### TASK OBJECTIVE
For this exercise, output the entries below exactly from the line that holds "apps on mac." to the line that holds "The microsoft/dotnet image", both ends included. No pictures belong in the copy.
*** MATERIAL SUPPLIED ***
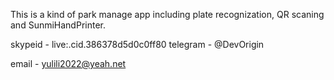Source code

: This is a kind of park manage app including plate recognization, QR scaning and SunmiHandPrinter.

skypeid - live:.cid.386378d5d0c0ff80
telegram - @DevOrigin

email - yulili2022@yeah.net
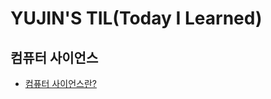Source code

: # YUJIN'S TIL(Today I Learned)<br>

## 컴퓨터 사이언스<br>
* [컴퓨터 사이언스란?](https://github.com/miro7923/TIL/blob/5c120d47b2901386c32ec0d5c62d23ba107369b0/%EC%BB%B4%ED%93%A8%ED%84%B0%20%EC%82%AC%EC%9D%B4%EC%96%B8%EC%8A%A4/%EC%BB%B4%ED%93%A8%ED%84%B0%20%EC%82%AC%EC%9D%B4%EC%96%B8%EC%8A%A4%EB%9E%80.md)
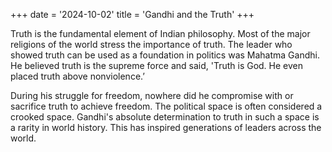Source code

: +++
date = '2024-10-02'
title = 'Gandhi and the Truth'
+++

Truth is the fundamental element of Indian philosophy. Most of the major religions of the world stress the importance of truth.
The leader who showed truth can be used as a foundation in politics was Mahatma Gandhi. He believed truth is the supreme force and said, 'Truth is God. He even placed truth above nonviolence.’

During his struggle for freedom, nowhere did he compromise with or sacrifice truth to achieve freedom. The political space is often considered a crooked space. Gandhi's absolute determination to truth in such a space is a rarity in world history. This has inspired generations of leaders across the world.
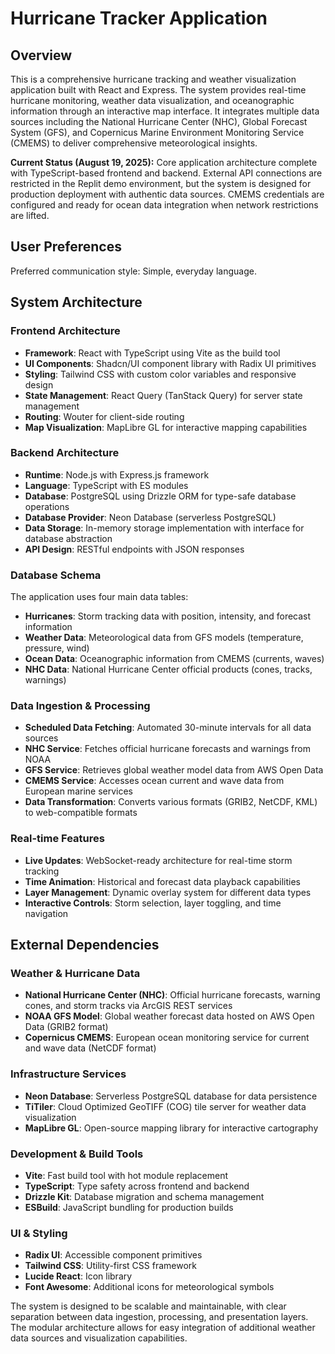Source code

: # Hurricane Tracker Application

## Overview

This is a comprehensive hurricane tracking and weather visualization application built with React and Express. The system provides real-time hurricane monitoring, weather data visualization, and oceanographic information through an interactive map interface. It integrates multiple data sources including the National Hurricane Center (NHC), Global Forecast System (GFS), and Copernicus Marine Environment Monitoring Service (CMEMS) to deliver comprehensive meteorological insights.

**Current Status (August 19, 2025):** Core application architecture complete with TypeScript-based frontend and backend. External API connections are restricted in the Replit demo environment, but the system is designed for production deployment with authentic data sources. CMEMS credentials are configured and ready for ocean data integration when network restrictions are lifted.

## User Preferences

Preferred communication style: Simple, everyday language.

## System Architecture

### Frontend Architecture
- **Framework**: React with TypeScript using Vite as the build tool
- **UI Components**: Shadcn/UI component library with Radix UI primitives
- **Styling**: Tailwind CSS with custom color variables and responsive design
- **State Management**: React Query (TanStack Query) for server state management
- **Routing**: Wouter for client-side routing
- **Map Visualization**: MapLibre GL for interactive mapping capabilities

### Backend Architecture
- **Runtime**: Node.js with Express.js framework
- **Language**: TypeScript with ES modules
- **Database**: PostgreSQL using Drizzle ORM for type-safe database operations
- **Database Provider**: Neon Database (serverless PostgreSQL)
- **Data Storage**: In-memory storage implementation with interface for database abstraction
- **API Design**: RESTful endpoints with JSON responses

### Database Schema
The application uses four main data tables:
- **Hurricanes**: Storm tracking data with position, intensity, and forecast information
- **Weather Data**: Meteorological data from GFS models (temperature, pressure, wind)
- **Ocean Data**: Oceanographic information from CMEMS (currents, waves)
- **NHC Data**: National Hurricane Center official products (cones, tracks, warnings)

### Data Ingestion & Processing
- **Scheduled Data Fetching**: Automated 30-minute intervals for all data sources
- **NHC Service**: Fetches official hurricane forecasts and warnings from NOAA
- **GFS Service**: Retrieves global weather model data from AWS Open Data
- **CMEMS Service**: Accesses ocean current and wave data from European marine services
- **Data Transformation**: Converts various formats (GRIB2, NetCDF, KML) to web-compatible formats

### Real-time Features
- **Live Updates**: WebSocket-ready architecture for real-time storm tracking
- **Time Animation**: Historical and forecast data playback capabilities  
- **Layer Management**: Dynamic overlay system for different data types
- **Interactive Controls**: Storm selection, layer toggling, and time navigation

## External Dependencies

### Weather & Hurricane Data
- **National Hurricane Center (NHC)**: Official hurricane forecasts, warning cones, and storm tracks via ArcGIS REST services
- **NOAA GFS Model**: Global weather forecast data hosted on AWS Open Data (GRIB2 format)
- **Copernicus CMEMS**: European ocean monitoring service for current and wave data (NetCDF format)

### Infrastructure Services
- **Neon Database**: Serverless PostgreSQL database for data persistence
- **TiTiler**: Cloud Optimized GeoTIFF (COG) tile server for weather data visualization
- **MapLibre GL**: Open-source mapping library for interactive cartography

### Development & Build Tools
- **Vite**: Fast build tool with hot module replacement
- **TypeScript**: Type safety across frontend and backend
- **Drizzle Kit**: Database migration and schema management
- **ESBuild**: JavaScript bundling for production builds

### UI & Styling
- **Radix UI**: Accessible component primitives
- **Tailwind CSS**: Utility-first CSS framework
- **Lucide React**: Icon library
- **Font Awesome**: Additional icons for meteorological symbols

The system is designed to be scalable and maintainable, with clear separation between data ingestion, processing, and presentation layers. The modular architecture allows for easy integration of additional weather data sources and visualization capabilities.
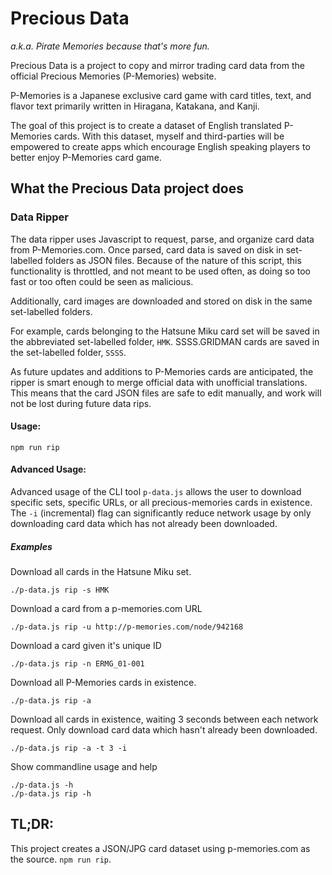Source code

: # Precious Data

*a.k.a. Pirate Memories because that's more fun.*

Precious Data is a project to copy and mirror trading card data from the official Precious Memories (P-Memories) website.

P-Memories is a Japanese exclusive card game with card titles, text, and flavor text primarily written in Hiragana, Katakana, and Kanji.

The goal of this project is to create a dataset of English translated P-Memories cards. With this dataset, myself and third-parties will be empowered to create apps which encourage English speaking players to better enjoy P-Memories card game.

## What the Precious Data project does

### Data Ripper

The data ripper uses Javascript to request, parse, and organize card data from P-Memories.com. Once parsed, card data is saved on disk in set-labelled folders as JSON files. Because of the nature of this script, this functionality is throttled, and not meant to be used often, as doing so too fast or too often could be seen as malicious.

Additionally, card images are downloaded and stored on disk in the same set-labelled folders.

For example, cards belonging to the Hatsune Miku card set will be saved in the abbreviated set-labelled folder, `HMK`. SSSS.GRIDMAN cards are saved in the set-labelled folder, `SSSS`.

As future updates and additions to P-Memories cards are anticipated, the ripper is smart enough to merge official data with unofficial translations. This means that the card JSON files are safe to edit manually, and work will not be lost during future data rips.

#### Usage:

    npm run rip

#### Advanced Usage:

Advanced usage of the CLI tool `p-data.js` allows the user to download specific sets, specific URLs, or all precious-memories cards in existence. The `-i` (incremental) flag can significantly reduce network usage by only downloading card data which has not already been downloaded.

##### Examples

Download all cards in the Hatsune Miku set.

    ./p-data.js rip -s HMK

Download a card from a p-memories.com URL

    ./p-data.js rip -u http://p-memories.com/node/942168

Download a card given it's unique ID

    ./p-data.js rip -n ERMG_01-001

Download all P-Memories cards in existence.

    ./p-data.js rip -a

Download all cards in existence, waiting 3 seconds between each network request. Only download card data which hasn't already been downloaded.

    ./p-data.js rip -a -t 3 -i

Show commandline usage and help

    ./p-data.js -h
    ./p-data.js rip -h



## TL;DR:

This project creates a JSON/JPG card dataset using p-memories.com as the source. `npm run rip`.
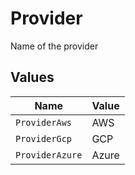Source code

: # Provider

Name of the provider


## Values

| Name            | Value           |
| --------------- | --------------- |
| `ProviderAws`   | AWS             |
| `ProviderGcp`   | GCP             |
| `ProviderAzure` | Azure           |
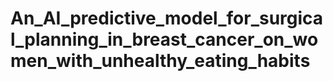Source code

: # An_AI_predictive_model_for_surgical_planning_in_breast_cancer_on_women_with_unhealthy_eating_habits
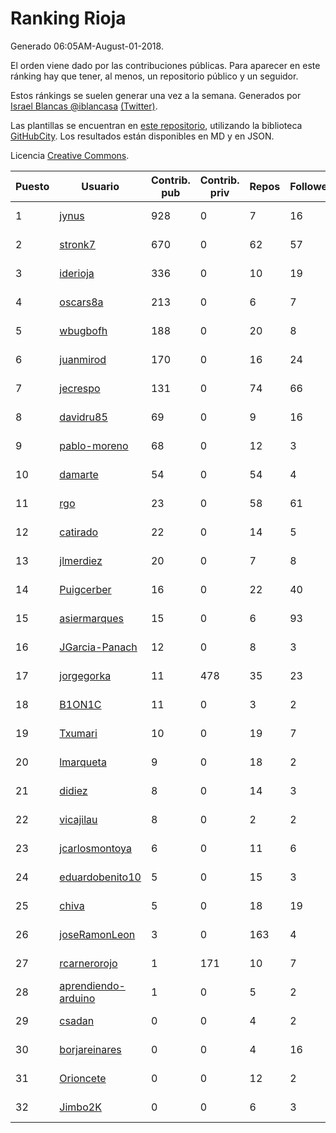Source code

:# Ranking Rioja

Generado 06:05AM-August-01-2018.

El orden viene dado por las contribuciones públicas. Para aparecer en este ránking hay que tener, al menos, un repositorio público y un seguidor.

Estos ránkings se suelen generar una vez a la semana. Generados por [Israel Blancas @iblancasa](https://github.com/iblancasa/) [(Twitter)](https://twitter.com/iblancasa).

Las plantillas se encuentran en [este repositorio](https://github.com/iblancasa/GH-Spanish-Ranking), utilizando la biblioteca [GitHubCity](https://github.com/iblancasa/GitHubCity). Los resultados están disponibles en MD y en JSON.

Licencia [Creative Commons](https://creativecommons.org/licenses/by/4.0/).

| Puesto   |  Usuario  | Contrib. pub | Contrib. priv |Repos| Followers | Desde |  Avatar  |
|----------|-----------|--------------|---------------|-----|-----------|-------|----------|
|1|[jynus](https://github.com/jynus)|928|0|7|16|2014-08-28|![jynus]()|
|2|[stronk7](https://github.com/stronk7)|670|0|62|57|2009-12-14|![stronk7]()|
|3|[iderioja](https://github.com/iderioja)|336|0|10|19|2013-07-25|![iderioja]()|
|4|[oscars8a](https://github.com/oscars8a)|213|0|6|7|2017-11-13|![oscars8a]()|
|5|[wbugbofh](https://github.com/wbugbofh)|188|0|20|8|2013-04-24|![wbugbofh]()|
|6|[juanmirod](https://github.com/juanmirod)|170|0|16|24|2013-02-27|![juanmirod]()|
|7|[jecrespo](https://github.com/jecrespo)|131|0|74|66|2012-03-15|![jecrespo]()|
|8|[davidru85](https://github.com/davidru85)|69|0|9|16|2010-11-08|![davidru85]()|
|9|[pablo-moreno](https://github.com/pablo-moreno)|68|0|12|3|2014-07-18|![pablo-moreno]()|
|10|[damarte](https://github.com/damarte)|54|0|54|4|2013-04-30|![damarte]()|
|11|[rgo](https://github.com/rgo)|23|0|58|61|2009-01-16|![rgo]()|
|12|[catirado](https://github.com/catirado)|22|0|14|5|2010-08-04|![catirado]()|
|13|[jlmerdiez](https://github.com/jlmerdiez)|20|0|7|8|2014-01-24|![jlmerdiez]()|
|14|[Puigcerber](https://github.com/Puigcerber)|16|0|22|40|2011-06-22|![Puigcerber]()|
|15|[asiermarques](https://github.com/asiermarques)|15|0|6|93|2009-11-05|![asiermarques]()|
|16|[JGarcia-Panach](https://github.com/JGarcia-Panach)|12|0|8|3|2015-07-08|![JGarcia-Panach]()|
|17|[jorgegorka](https://github.com/jorgegorka)|11|478|35|23|2008-05-07|![jorgegorka]()|
|18|[B1ON1C](https://github.com/B1ON1C)|11|0|3|2|2017-05-23|![B1ON1C]()|
|19|[Txumari](https://github.com/Txumari)|10|0|19|7|2010-09-16|![Txumari]()|
|20|[lmarqueta](https://github.com/lmarqueta)|9|0|18|2|2015-09-17|![lmarqueta]()|
|21|[didiez](https://github.com/didiez)|8|0|14|3|2011-02-22|![didiez]()|
|22|[vicajilau](https://github.com/vicajilau)|8|0|2|2|2017-12-01|![vicajilau]()|
|23|[jcarlosmontoya](https://github.com/jcarlosmontoya)|6|0|11|6|2014-05-23|![jcarlosmontoya]()|
|24|[eduardobenito10](https://github.com/eduardobenito10)|5|0|15|3|2011-09-06|![eduardobenito10]()|
|25|[chiva](https://github.com/chiva)|5|0|18|19|2010-06-15|![chiva]()|
|26|[joseRamonLeon](https://github.com/joseRamonLeon)|3|0|163|4|2012-04-26|![joseRamonLeon]()|
|27|[rcarnerorojo](https://github.com/rcarnerorojo)|1|171|10|7|2014-04-17|![rcarnerorojo]()|
|28|[aprendiendo-arduino](https://github.com/aprendiendo-arduino)|1|0|5|2|2016-09-02|![aprendiendo-arduino]()|
|29|[csadan](https://github.com/csadan)|0|0|4|2|2014-01-21|![csadan]()|
|30|[borjareinares](https://github.com/borjareinares)|0|0|4|16|2011-01-26|![borjareinares]()|
|31|[Orioncete](https://github.com/Orioncete)|0|0|12|2|2016-03-12|![Orioncete]()|
|32|[Jimbo2K](https://github.com/Jimbo2K)|0|0|6|3|2016-03-15|![Jimbo2K]()|
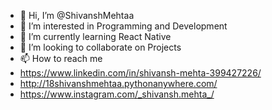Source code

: - 👋 Hi, I’m @ShivanshMehtaa
- 👀 I’m interested in Programming and Development
- 🌱 I’m currently learning React Native
- 💞️ I’m looking to collaborate on Projects
- 📫 How to reach me
- https://www.linkedin.com/in/shivansh-mehta-399427226/  
- http://18shivanshmehtaa.pythonanywhere.com/
- https://www.instagram.com/_shivansh.mehta_/


<!---
ShivanshMehtaa/ShivanshMehtaa is a ✨ special ✨ repository because its `README.md` (this file) appears on your GitHub profile.
You can click the Preview link to take a look at your changes.
--->
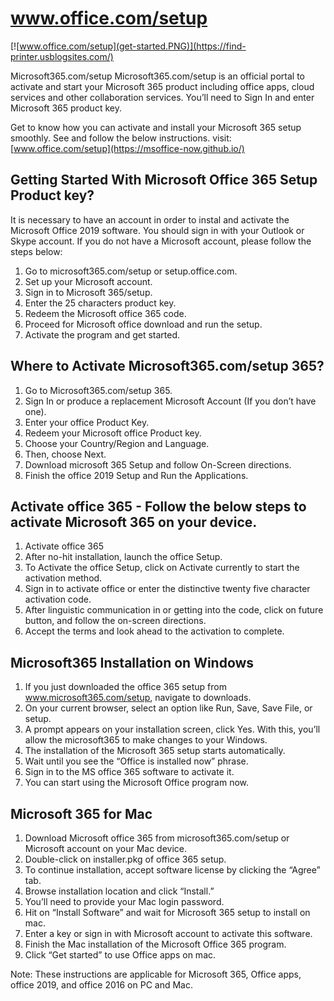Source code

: # www.office.com/setup 

[![www.office.com/setup](get-started.PNG)](https://find-printer.usblogsites.com/)

Microsoft365.com/setup Microsoft365.com/setup is an official portal to activate and start your Microsoft 365 product including office apps, cloud services and other collaboration services. You’ll need to Sign In and enter Microsoft 365 product key.

Get to know how you can activate and install your Microsoft 365 setup smoothly. See and follow the below instructions.
visit: [www.office.com/setup](https://msoffice-now.github.io/)


## Getting Started With Microsoft Office 365 Setup Product key?

It is necessary to have an account in order to instal and activate the Microsoft Office 2019 software. You should sign in with your Outlook or Skype account. If you do not have a Microsoft account, please follow the steps below:

1. Go to microsoft365.com/setup or setup.office.com.
2. Set up your Microsoft account.
3. Sign in to Microsoft 365/setup.
4. Enter the 25 characters product key.
5. Redeem the Microsoft office 365 code.
6. Proceed for Microsoft office download and run the setup.
7. Activate the program and get started.


##  Where to Activate Microsoft365.com/setup 365?

1. Go to Microsoft365.com/setup 365.
2. Sign In or produce a replacement Microsoft Account (If you don’t have one).
3. Enter your office Product Key.
4. Redeem your Microsoft office Product key.
5. Choose your Country/Region and Language.
6. Then, choose Next.
7. Download microsoft 365 Setup and follow On-Screen directions.
8. Finish the office 2019 Setup and Run the Applications.


##  Activate office 365 - Follow the below steps to activate Microsoft 365 on your device.

1. Activate office 365
2. After no-hit installation, launch the office Setup.
3. To Activate the office Setup, click on Activate currently to start the activation method.
4. Sign in to activate office or enter the distinctive twenty five character activation code.
5. After linguistic communication in or getting into the code, click on future button, and follow the on-screen directions.
6. Accept the terms and look ahead to the activation to complete.

##  Microsoft365 Installation on Windows

1. If you just downloaded the office 365 setup from www.microsoft365.com/setup, navigate to downloads.
2. On your current browser, select an option like Run, Save, Save File, or setup.
3. A prompt appears on your installation screen, click Yes. With this, you’ll allow the microsoft365 to make changes to your Windows.
4. The installation of the Microsoft 365 setup starts automatically.
5. Wait until you see the “Office is installed now” phrase.
6. Sign in to the MS office 365 software to activate it.
7. You can start using the Microsoft Office program now.

## Microsoft 365 for Mac

1. Download Microsoft office 365 from microsoft365.com/setup or Microsoft account on your Mac device.
2. Double-click on installer.pkg of office 365 setup.
3. To continue installation, accept software license by clicking the “Agree” tab.
4. Browse installation location and click “Install.”
5. You’ll need to provide your Mac login password.
6. Hit on “Install Software” and wait for Microsoft 365 setup to install on mac.
7. Enter a key or sign in with Microsoft account to activate this software.
8. Finish the Mac installation of the Microsoft Office 365 program.
9. Click “Get started” to use Office apps on mac.  

Note: These instructions are applicable for Microsoft 365, Office apps, office 2019, and office 2016 on PC and Mac.
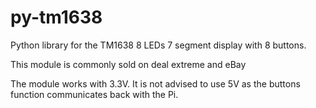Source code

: # py-tm1638

Python library for the TM1638 8 LEDs 7 segment display with 8 buttons.

This module is commonly sold on deal extreme and eBay

The module works with 3.3V. It is not advised to use 5V as the buttons function communicates back with the Pi.




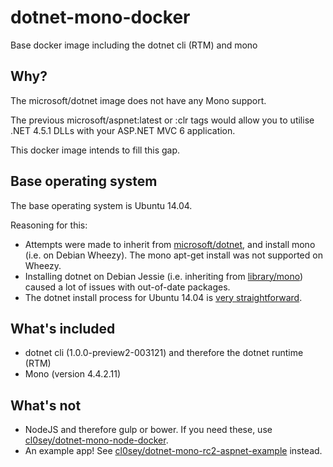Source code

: # dotnet-mono-docker
Base docker image including the dotnet cli (RTM) and mono

## Why?
The microsoft/dotnet image does not have any Mono support.

The previous microsoft/aspnet:latest or :clr tags would allow you to utilise .NET 4.5.1 DLLs with your ASP.NET MVC 6 application.

This docker image intends to fill this gap.

## Base operating system

The base operating system is Ubuntu 14.04.

Reasoning for this:
- Attempts were made to inherit from [microsoft/dotnet](https://hub.docker.com/r/microsoft/aspnet), and install mono (i.e. on Debian Wheezy). The mono apt-get install was not supported on Wheezy.
- Installing dotnet on Debian Jessie (i.e. inheriting from [library/mono](https://hub.docker.com/r/library/mono)) caused a lot of issues with out-of-date packages.
- The dotnet install process for Ubuntu 14.04 is [very straightforward](https://www.microsoft.com/net/core#ubuntu).

## What's included

- dotnet cli (1.0.0-preview2-003121) and therefore the dotnet runtime (RTM)
- Mono (version 4.4.2.11)

## What's not

- NodeJS and therefore gulp or bower. If you need these, use [cl0sey/dotnet-mono-node-docker](https://github.com/CL0SeY/dotnet-mono-node-docker).
- An example app! See [cl0sey/dotnet-mono-rc2-aspnet-example](https://github.com/CL0SeY/dotnet-mono-rc2-aspnet-example) instead.
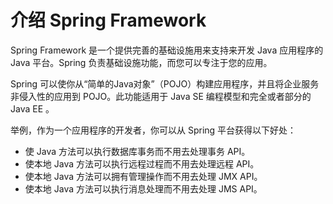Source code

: 介绍 Spring Framework 
========================

Spring Framework 是一个提供完善的基础设施用来支持来开发 Java 应用程序的 Java 平台。Spring 负责基础设施功能，而您可以专注于您的应用。

Spring 可以使你从“简单的Java对象”（POJO）构建应用程序，并且将企业服务非侵入性的应用到 POJO。此功能适用于 Java SE 编程模型和完全或者部分的 Java EE 。

举例，作为一个应用程序的开发者，你可以从 Spring 平台获得以下好处：

* 使 Java 方法可以执行数据库事务而不用去处理事务 API。
* 使本地 Java 方法可以执行远程过程而不用去处理远程 API。
* 使本地 Java 方法可以拥有管理操作而不用去处理 JMX API。
* 使本地 Java 方法可以执行消息处理而不用去处理 JMS API。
*** End of MATERIAL SUPPLIED ***
### SOLVED EXERCISE
9. Click “Get started” to use Office apps on mac.  

Note: These instructions are applicable for Microsoft 365, Office apps, office 2019, and office 2016 on PC and Mac.
Source code

: # py-tm1638

Python library for the TM1638 8 LEDs 7 segment display with 8 buttons.

This module is commonly sold on deal extreme and eBay

The module works with 3.3V. It is not advised to use 5V as the buttons function communicates back with the Pi.




Source code

: # dotnet-mono-docker
Base docker image including the dotnet cli (RTM) and mono

## Why?
The microsoft/dotnet image does not have any Mono support.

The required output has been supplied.